### The problem:
Nothing but the lines from the one containing "- **Deployment Analysis**: Impact" through the end of the entries below should be set down, each exactly as written.
** Opening Information shown block **
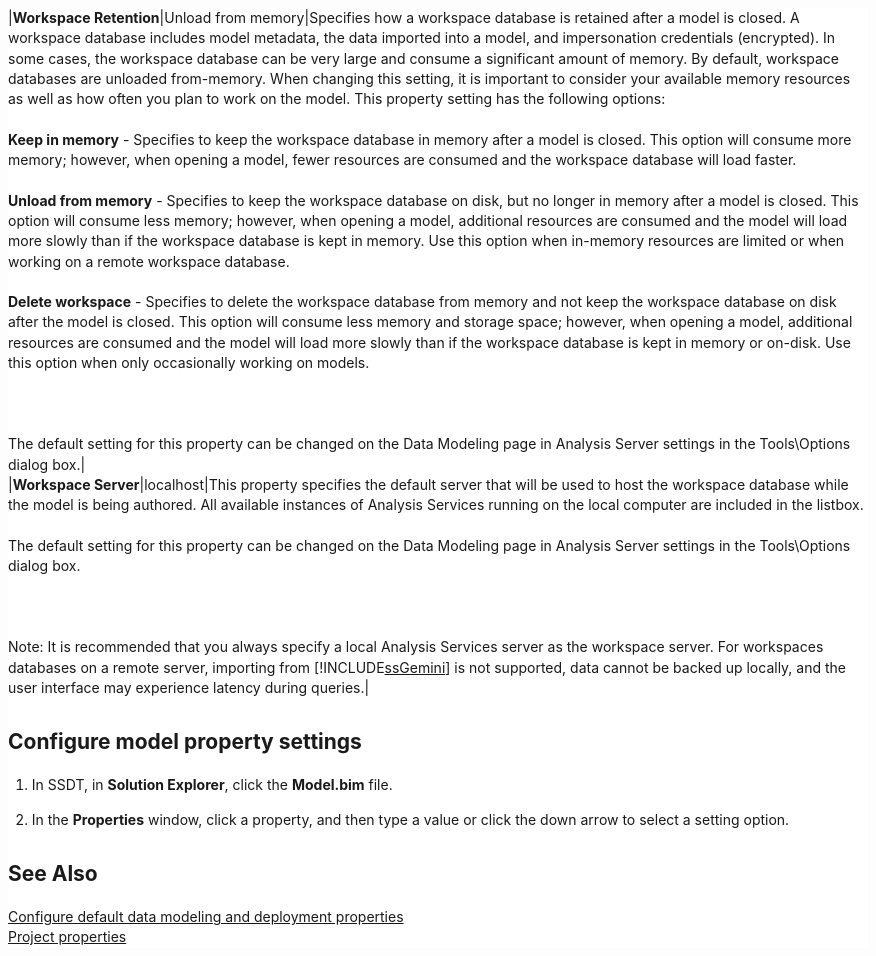 |**Workspace Retention**|Unload from memory|Specifies how a workspace database is retained after a model is closed. A workspace database includes model metadata, the data imported into a model, and impersonation credentials (encrypted). In some cases, the workspace database can be very large and consume a significant amount of memory. By default, workspace databases are unloaded from-memory. When changing this setting, it is important to consider your available memory resources as well as how often you plan to work on the model. This property setting has the following options:<br /><br /> **Keep in memory** - Specifies to keep the workspace database in memory after a model is closed. This option will consume more memory; however, when opening a model, fewer resources are consumed and the workspace database will load faster.<br /><br /> **Unload from memory** - Specifies to keep the workspace database on disk, but no longer in memory after a model is closed. This option will consume less memory; however, when opening a model, additional resources are consumed and the model will load more slowly than if the workspace database is kept in memory. Use this option when in-memory resources are limited or when working on a remote workspace database.<br /><br /> **Delete workspace** - Specifies to delete the workspace database from memory and not keep the workspace database on disk after the model is closed. This option will consume less memory and storage space; however, when opening a model, additional resources are consumed and the model will load more slowly than if the workspace database is kept in memory or on-disk. Use this option when only occasionally working on models.<br /><br /> <br /><br /> The default setting for this property can be changed on the Data Modeling page in Analysis Server settings in the Tools\Options dialog box.|  
|**Workspace Server**|localhost|This property specifies the default server that will be used to host the workspace database while the model is being authored. All available instances of Analysis Services running on the local computer are included in the listbox.<br /><br /> The default setting for this property can be changed on the Data Modeling page in Analysis Server settings in the Tools\Options dialog box.<br /><br /> <br /><br /> Note: It is recommended that you always specify a local Analysis Services server as the workspace server. For workspaces databases on a remote server, importing from [!INCLUDE[ssGemini](../includes/ssgemini-md.md)] is not supported, data cannot be backed up locally, and the user interface may experience latency during queries.|  
  
##  <a name="bkmk_conf_model_prop"></a> Configure model property settings  
  
1.  In SSDT, in **Solution Explorer**, click the **Model.bim** file.  
  
2.  In the **Properties** window, click a property, and then type a value or click the down arrow to select a setting option.  
  
## See Also  
 [Configure default data modeling and deployment properties](../../analysis-services/tabular-models/configure-default-data-modeling-and-deployment-properties-ssas-tabular.md)   
 [Project properties](../../analysis-services/tabular-models/project-properties-ssas-tabular.md)  
  
  
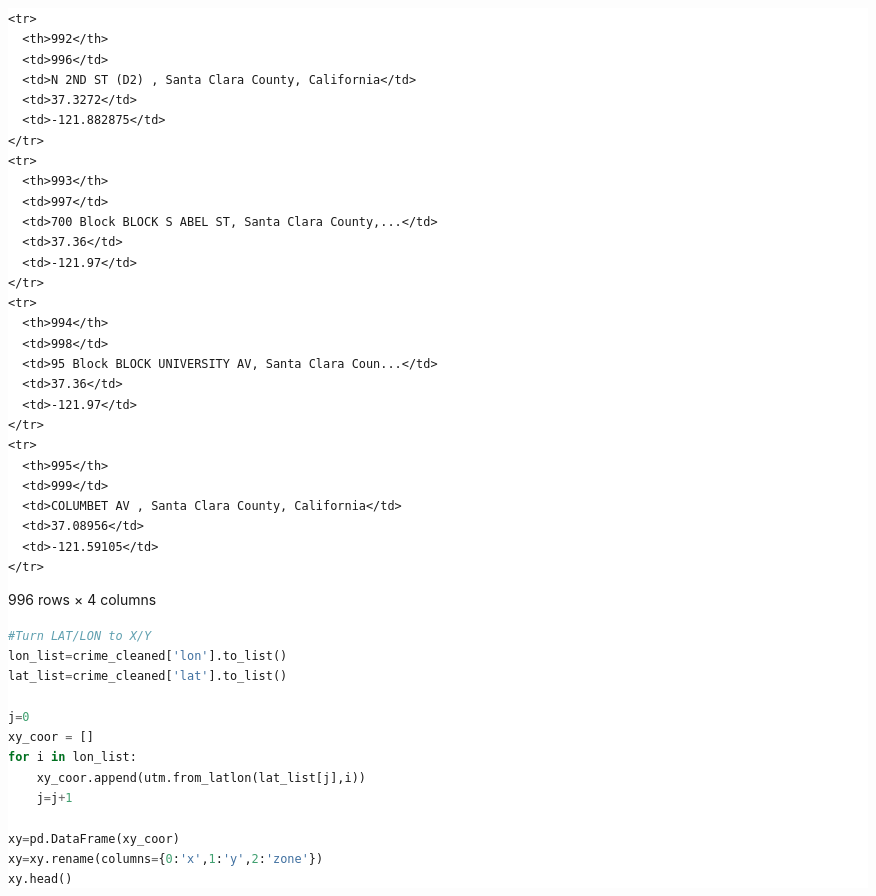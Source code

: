     <tr>
      <th>992</th>
      <td>996</td>
      <td>N 2ND ST (D2) , Santa Clara County, California</td>
      <td>37.3272</td>
      <td>-121.882875</td>
    </tr>
    <tr>
      <th>993</th>
      <td>997</td>
      <td>700 Block BLOCK S ABEL ST, Santa Clara County,...</td>
      <td>37.36</td>
      <td>-121.97</td>
    </tr>
    <tr>
      <th>994</th>
      <td>998</td>
      <td>95 Block BLOCK UNIVERSITY AV, Santa Clara Coun...</td>
      <td>37.36</td>
      <td>-121.97</td>
    </tr>
    <tr>
      <th>995</th>
      <td>999</td>
      <td>COLUMBET AV , Santa Clara County, California</td>
      <td>37.08956</td>
      <td>-121.59105</td>
    </tr>
  </tbody>
</table>
<p>996 rows × 4 columns</p>
</div>




```python
#Turn LAT/LON to X/Y
lon_list=crime_cleaned['lon'].to_list()
lat_list=crime_cleaned['lat'].to_list()

j=0
xy_coor = []
for i in lon_list:
    xy_coor.append(utm.from_latlon(lat_list[j],i))
    j=j+1

xy=pd.DataFrame(xy_coor)
xy=xy.rename(columns={0:'x',1:'y',2:'zone'})
xy.head()
```




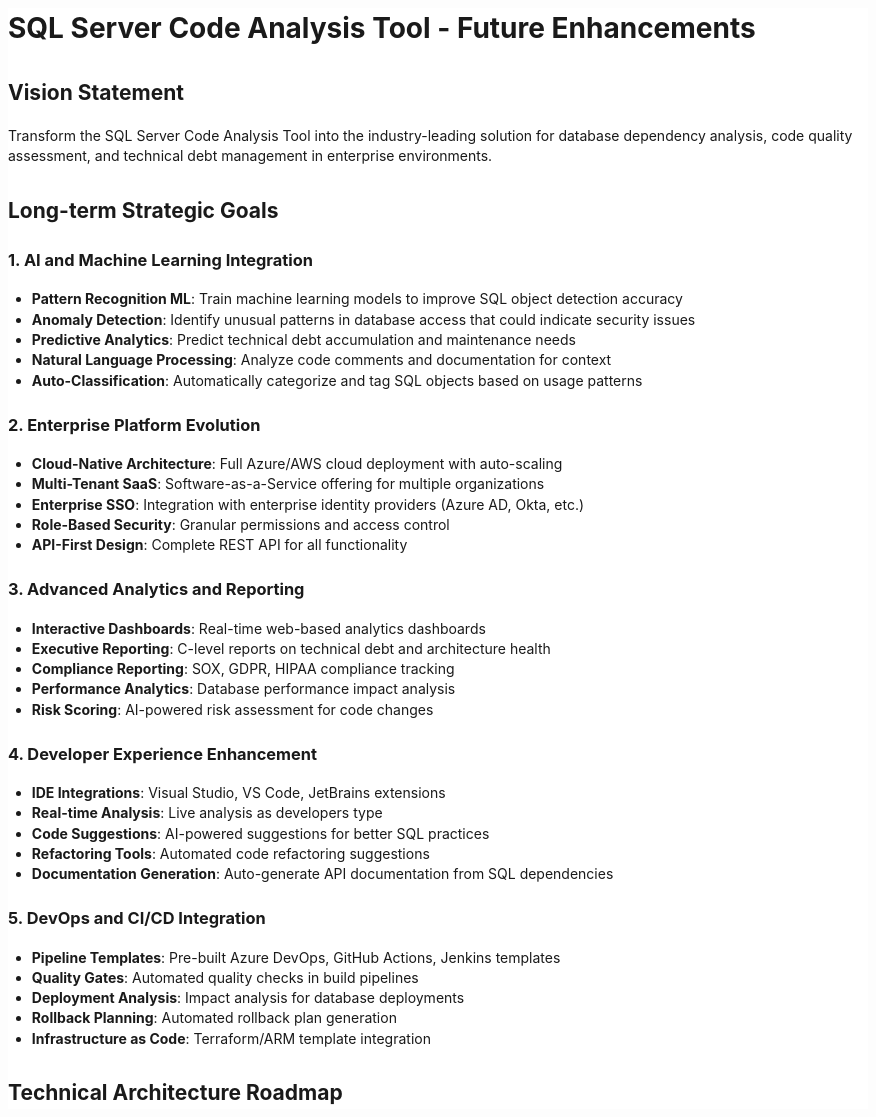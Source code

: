 # SQL Server Code Analysis Tool - Future Enhancements

## Vision Statement
Transform the SQL Server Code Analysis Tool into the industry-leading solution for database dependency analysis, code quality assessment, and technical debt management in enterprise environments.

## Long-term Strategic Goals

### 1. AI and Machine Learning Integration
- **Pattern Recognition ML**: Train machine learning models to improve SQL object detection accuracy
- **Anomaly Detection**: Identify unusual patterns in database access that could indicate security issues
- **Predictive Analytics**: Predict technical debt accumulation and maintenance needs
- **Natural Language Processing**: Analyze code comments and documentation for context
- **Auto-Classification**: Automatically categorize and tag SQL objects based on usage patterns

### 2. Enterprise Platform Evolution
- **Cloud-Native Architecture**: Full Azure/AWS cloud deployment with auto-scaling
- **Multi-Tenant SaaS**: Software-as-a-Service offering for multiple organizations
- **Enterprise SSO**: Integration with enterprise identity providers (Azure AD, Okta, etc.)
- **Role-Based Security**: Granular permissions and access control
- **API-First Design**: Complete REST API for all functionality

### 3. Advanced Analytics and Reporting
- **Interactive Dashboards**: Real-time web-based analytics dashboards
- **Executive Reporting**: C-level reports on technical debt and architecture health
- **Compliance Reporting**: SOX, GDPR, HIPAA compliance tracking
- **Performance Analytics**: Database performance impact analysis
- **Risk Scoring**: AI-powered risk assessment for code changes

### 4. Developer Experience Enhancement
- **IDE Integrations**: Visual Studio, VS Code, JetBrains extensions
- **Real-time Analysis**: Live analysis as developers type
- **Code Suggestions**: AI-powered suggestions for better SQL practices
- **Refactoring Tools**: Automated code refactoring suggestions
- **Documentation Generation**: Auto-generate API documentation from SQL dependencies

### 5. DevOps and CI/CD Integration
- **Pipeline Templates**: Pre-built Azure DevOps, GitHub Actions, Jenkins templates
- **Quality Gates**: Automated quality checks in build pipelines
- **Deployment Analysis**: Impact analysis for database deployments
- **Rollback Planning**: Automated rollback plan generation
- **Infrastructure as Code**: Terraform/ARM template integration

## Technical Architecture Roadmap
** Closing Information shown block **
### Solved problem:
- **Deployment Analysis**: Impact analysis for database deployments
- **Rollback Planning**: Automated rollback plan generation
- **Infrastructure as Code**: Terraform/ARM template integration

## Technical Architecture Roadmap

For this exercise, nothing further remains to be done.